Video: ‘In Their Footsteps: An American Muslim Civil Rights Journey’

The 21-minute film features some 30 American Muslim civil rights leaders who journeyed through Alabama to learn about the history of slavery, lynching, segregation, and about present-day racial injustice.

“A detailed study of the history of slavery, lynching, segregation, and the legacy of past and present injustices needs to be part of a national conversation so that leaders in all sectors of our society apply a racial equity lens when making decisions that affect the lives of millions of Americans,” said CAIR National Executive Director Nihad Awad.

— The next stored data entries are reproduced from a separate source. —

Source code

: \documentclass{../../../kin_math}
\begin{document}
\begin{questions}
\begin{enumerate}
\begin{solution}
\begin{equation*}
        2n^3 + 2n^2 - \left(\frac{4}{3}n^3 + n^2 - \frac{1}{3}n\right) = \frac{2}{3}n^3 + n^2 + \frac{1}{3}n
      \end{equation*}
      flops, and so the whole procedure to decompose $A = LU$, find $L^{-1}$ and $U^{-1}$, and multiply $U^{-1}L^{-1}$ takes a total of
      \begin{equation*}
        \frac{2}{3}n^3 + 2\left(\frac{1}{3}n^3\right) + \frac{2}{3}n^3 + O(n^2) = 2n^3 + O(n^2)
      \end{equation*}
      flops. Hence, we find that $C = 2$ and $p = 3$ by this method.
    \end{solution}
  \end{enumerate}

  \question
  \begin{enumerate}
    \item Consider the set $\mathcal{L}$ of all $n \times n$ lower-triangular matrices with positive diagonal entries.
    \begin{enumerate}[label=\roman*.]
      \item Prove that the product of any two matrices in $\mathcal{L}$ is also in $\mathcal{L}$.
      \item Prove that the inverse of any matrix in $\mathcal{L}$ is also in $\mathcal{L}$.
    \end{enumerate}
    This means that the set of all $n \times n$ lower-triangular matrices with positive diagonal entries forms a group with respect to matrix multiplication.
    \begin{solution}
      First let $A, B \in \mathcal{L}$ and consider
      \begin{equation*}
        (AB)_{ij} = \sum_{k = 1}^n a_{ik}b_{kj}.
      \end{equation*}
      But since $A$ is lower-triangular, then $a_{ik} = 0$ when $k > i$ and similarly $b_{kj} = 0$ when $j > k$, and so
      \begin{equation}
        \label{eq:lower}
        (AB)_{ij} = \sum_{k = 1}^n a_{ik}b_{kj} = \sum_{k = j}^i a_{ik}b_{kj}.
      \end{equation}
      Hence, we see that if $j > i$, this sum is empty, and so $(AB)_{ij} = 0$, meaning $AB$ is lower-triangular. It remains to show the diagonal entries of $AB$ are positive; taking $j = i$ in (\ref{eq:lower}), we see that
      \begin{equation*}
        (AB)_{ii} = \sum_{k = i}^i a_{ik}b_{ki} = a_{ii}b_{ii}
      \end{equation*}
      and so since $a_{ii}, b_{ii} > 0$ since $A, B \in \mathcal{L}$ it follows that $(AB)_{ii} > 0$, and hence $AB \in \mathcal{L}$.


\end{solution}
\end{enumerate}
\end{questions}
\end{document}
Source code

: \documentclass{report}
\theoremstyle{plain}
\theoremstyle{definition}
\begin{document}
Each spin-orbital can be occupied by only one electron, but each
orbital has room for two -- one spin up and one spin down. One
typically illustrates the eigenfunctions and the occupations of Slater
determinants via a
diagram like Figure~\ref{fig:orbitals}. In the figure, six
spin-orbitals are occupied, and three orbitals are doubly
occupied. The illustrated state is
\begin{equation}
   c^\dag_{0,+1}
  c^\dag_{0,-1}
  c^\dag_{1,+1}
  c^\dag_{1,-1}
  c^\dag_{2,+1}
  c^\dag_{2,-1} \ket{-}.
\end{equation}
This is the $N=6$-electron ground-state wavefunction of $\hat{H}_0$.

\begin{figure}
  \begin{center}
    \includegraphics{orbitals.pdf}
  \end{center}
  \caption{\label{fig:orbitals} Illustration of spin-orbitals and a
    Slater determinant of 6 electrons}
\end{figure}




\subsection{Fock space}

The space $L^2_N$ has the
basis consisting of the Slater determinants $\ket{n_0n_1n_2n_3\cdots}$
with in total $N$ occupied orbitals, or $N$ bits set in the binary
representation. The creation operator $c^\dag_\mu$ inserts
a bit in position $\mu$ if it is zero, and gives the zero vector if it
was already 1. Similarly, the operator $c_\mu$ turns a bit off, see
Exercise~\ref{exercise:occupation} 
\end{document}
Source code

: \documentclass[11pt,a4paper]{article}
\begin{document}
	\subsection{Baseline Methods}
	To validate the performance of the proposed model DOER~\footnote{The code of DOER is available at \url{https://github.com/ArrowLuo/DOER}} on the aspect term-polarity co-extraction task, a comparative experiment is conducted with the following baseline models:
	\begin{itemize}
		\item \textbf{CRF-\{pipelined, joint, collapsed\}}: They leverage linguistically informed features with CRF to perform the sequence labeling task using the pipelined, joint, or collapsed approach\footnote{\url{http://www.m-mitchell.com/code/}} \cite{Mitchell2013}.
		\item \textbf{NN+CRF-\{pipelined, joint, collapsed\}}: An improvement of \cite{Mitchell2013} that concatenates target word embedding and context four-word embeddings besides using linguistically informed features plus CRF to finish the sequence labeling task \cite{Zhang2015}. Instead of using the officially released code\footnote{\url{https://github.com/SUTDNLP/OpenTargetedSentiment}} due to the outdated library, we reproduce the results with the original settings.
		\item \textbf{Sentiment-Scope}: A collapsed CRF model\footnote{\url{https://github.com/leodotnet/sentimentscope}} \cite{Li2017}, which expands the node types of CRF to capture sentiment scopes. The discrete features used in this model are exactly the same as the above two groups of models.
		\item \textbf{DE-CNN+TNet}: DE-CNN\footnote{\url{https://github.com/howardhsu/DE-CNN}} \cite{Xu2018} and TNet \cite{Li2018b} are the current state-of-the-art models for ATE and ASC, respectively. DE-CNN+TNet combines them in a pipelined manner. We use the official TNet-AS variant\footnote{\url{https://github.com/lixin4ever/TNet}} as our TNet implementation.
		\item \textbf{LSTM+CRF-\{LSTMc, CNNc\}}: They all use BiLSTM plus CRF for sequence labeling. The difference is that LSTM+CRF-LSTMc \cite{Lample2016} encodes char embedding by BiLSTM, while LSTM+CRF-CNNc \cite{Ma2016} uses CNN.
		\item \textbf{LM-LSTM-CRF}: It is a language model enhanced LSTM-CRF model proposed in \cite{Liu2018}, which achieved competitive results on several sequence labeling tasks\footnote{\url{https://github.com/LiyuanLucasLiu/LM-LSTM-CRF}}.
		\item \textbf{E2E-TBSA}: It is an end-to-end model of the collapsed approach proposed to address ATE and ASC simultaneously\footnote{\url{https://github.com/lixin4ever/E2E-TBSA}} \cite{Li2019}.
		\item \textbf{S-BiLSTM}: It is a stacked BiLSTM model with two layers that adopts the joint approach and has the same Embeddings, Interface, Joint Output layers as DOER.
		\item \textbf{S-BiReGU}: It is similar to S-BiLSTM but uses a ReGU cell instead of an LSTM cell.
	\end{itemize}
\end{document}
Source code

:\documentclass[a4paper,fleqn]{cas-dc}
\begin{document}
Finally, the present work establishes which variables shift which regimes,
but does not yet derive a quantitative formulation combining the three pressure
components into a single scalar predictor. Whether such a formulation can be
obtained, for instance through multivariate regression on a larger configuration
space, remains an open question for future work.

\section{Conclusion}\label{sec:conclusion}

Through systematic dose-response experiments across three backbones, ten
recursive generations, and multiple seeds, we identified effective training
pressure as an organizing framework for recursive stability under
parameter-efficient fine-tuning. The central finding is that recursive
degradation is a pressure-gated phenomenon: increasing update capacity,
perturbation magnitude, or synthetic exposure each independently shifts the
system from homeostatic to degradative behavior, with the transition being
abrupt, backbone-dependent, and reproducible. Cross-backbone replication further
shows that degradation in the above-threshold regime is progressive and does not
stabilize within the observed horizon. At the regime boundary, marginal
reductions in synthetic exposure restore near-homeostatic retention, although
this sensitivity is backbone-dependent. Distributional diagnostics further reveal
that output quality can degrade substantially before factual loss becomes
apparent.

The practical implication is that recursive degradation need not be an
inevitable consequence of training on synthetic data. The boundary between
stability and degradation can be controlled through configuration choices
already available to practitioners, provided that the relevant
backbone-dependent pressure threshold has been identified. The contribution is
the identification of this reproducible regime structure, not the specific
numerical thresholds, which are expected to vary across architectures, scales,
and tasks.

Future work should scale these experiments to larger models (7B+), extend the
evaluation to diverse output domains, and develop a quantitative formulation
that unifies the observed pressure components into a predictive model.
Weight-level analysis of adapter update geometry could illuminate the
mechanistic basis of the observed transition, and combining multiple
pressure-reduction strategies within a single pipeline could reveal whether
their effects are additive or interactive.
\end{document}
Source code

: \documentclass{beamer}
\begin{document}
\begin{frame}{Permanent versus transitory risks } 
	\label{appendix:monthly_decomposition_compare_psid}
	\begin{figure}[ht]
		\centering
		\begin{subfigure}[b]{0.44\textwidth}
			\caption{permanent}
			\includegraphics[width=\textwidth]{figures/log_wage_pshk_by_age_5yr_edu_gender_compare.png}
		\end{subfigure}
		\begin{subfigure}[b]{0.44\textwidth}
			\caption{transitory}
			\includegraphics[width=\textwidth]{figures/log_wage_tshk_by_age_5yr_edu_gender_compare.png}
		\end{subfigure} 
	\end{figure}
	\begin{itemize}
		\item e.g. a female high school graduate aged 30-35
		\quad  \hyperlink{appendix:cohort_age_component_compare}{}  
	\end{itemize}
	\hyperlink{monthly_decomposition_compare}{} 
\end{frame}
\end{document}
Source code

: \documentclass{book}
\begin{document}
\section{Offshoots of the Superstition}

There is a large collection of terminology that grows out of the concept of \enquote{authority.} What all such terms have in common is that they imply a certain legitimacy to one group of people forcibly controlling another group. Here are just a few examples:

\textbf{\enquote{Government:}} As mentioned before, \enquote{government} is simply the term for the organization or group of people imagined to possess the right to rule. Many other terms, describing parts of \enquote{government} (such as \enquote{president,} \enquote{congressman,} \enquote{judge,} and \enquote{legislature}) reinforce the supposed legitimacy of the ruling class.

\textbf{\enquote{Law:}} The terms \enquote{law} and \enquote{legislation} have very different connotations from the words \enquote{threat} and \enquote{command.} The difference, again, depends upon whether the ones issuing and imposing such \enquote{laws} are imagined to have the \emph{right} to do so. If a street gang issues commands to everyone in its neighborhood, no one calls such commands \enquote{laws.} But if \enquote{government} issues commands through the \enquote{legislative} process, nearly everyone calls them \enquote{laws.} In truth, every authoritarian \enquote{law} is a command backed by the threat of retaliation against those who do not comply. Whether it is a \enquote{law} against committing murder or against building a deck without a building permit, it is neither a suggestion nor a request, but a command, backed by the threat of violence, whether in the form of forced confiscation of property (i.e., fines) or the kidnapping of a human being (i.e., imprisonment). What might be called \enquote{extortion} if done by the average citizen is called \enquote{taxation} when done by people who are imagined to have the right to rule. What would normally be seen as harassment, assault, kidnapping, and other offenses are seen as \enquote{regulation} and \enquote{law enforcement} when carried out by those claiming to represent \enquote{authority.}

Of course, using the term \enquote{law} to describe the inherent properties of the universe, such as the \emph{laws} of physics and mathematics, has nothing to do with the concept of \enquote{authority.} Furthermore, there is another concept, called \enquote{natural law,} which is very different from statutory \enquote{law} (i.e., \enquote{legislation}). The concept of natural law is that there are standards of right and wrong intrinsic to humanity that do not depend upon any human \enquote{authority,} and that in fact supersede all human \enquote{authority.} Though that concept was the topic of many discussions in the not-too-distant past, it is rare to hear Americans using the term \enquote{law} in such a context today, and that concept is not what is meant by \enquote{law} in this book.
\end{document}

During the journey, the Muslim leaders attended the inauguration of the National Memorial for Peace and Justice in Montgomery and learned from experts at the historic 16th Street Baptist church, the Birmingham Civil Rights Institute, the Southern Poverty Law Center, and the Civil Rights Memorial.

SEE: 30 CAIR Leaders to Attend Inauguration of Lynching Memorial in Alabama

CAIR’s film offers deeply personal and emotional reflections from American Muslims — including African-American Muslims — who lived through segregation and Jim Crow laws, and for whom the journey brought back memories from their own lives.

The film was produced by True Intent Productions and CAIR.

CAIR is America’s largest Muslim civil liberties and advocacy organization. Its mission is to enhance understanding of Islam, protect civil rights, promote justice, and empower American Muslims.

La misión de CAIR es proteger las libertades civiles, mejorar la comprensión del Islam, promover la justicia, y empoderar a los musulmanes en los Estados Unidos.


CAIR National Communications Director Ibrahim Hooper, 202-744-7726, [email protected]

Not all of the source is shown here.